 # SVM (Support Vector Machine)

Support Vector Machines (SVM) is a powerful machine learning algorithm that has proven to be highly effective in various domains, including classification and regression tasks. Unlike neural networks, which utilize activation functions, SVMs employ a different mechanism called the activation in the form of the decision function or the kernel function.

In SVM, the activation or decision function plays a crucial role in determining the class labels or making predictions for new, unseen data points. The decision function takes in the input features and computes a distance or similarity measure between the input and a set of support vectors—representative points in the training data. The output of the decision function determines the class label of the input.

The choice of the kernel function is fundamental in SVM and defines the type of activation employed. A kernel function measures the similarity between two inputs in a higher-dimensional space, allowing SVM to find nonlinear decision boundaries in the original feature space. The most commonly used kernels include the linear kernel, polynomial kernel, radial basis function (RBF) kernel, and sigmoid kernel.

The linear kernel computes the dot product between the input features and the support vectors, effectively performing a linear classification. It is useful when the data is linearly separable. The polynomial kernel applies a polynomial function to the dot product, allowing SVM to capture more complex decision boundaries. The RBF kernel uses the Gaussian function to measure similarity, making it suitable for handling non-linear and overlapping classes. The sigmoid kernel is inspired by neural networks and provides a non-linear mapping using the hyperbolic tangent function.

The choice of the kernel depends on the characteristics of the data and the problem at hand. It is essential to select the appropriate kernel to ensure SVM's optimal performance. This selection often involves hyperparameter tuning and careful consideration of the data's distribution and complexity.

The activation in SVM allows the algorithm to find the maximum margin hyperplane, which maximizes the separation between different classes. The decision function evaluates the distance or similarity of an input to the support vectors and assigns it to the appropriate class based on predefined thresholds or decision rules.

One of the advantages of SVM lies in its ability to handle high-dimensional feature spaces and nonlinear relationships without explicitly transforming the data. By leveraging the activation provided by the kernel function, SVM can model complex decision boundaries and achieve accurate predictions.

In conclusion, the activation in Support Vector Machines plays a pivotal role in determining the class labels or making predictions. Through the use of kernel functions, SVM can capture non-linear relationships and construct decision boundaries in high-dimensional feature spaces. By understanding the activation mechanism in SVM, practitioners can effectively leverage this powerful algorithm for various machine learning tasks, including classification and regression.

■ ■ ■

Task: Reproduce exactly the entries above, limited to the lines from the one with "The choice of the kernel function" through the one with "The linear kernel computes", both included.

Result of the task:
The choice of the kernel function is fundamental in SVM and defines the type of activation employed. A kernel function measures the similarity between two inputs in a higher-dimensional space, allowing SVM to find nonlinear decision boundaries in the original feature space. The most commonly used kernels include the linear kernel, polynomial kernel, radial basis function (RBF) kernel, and sigmoid kernel.

The linear kernel computes the dot product between the input features and the support vectors, effectively performing a linear classification. It is useful when the data is linearly separable. The polynomial kernel applies a polynomial function to the dot product, allowing SVM to capture more complex decision boundaries. The RBF kernel uses the Gaussian function to measure similarity, making it suitable for handling non-linear and overlapping classes. The sigmoid kernel is inspired by neural networks and provides a non-linear mapping using the hyperbolic tangent function.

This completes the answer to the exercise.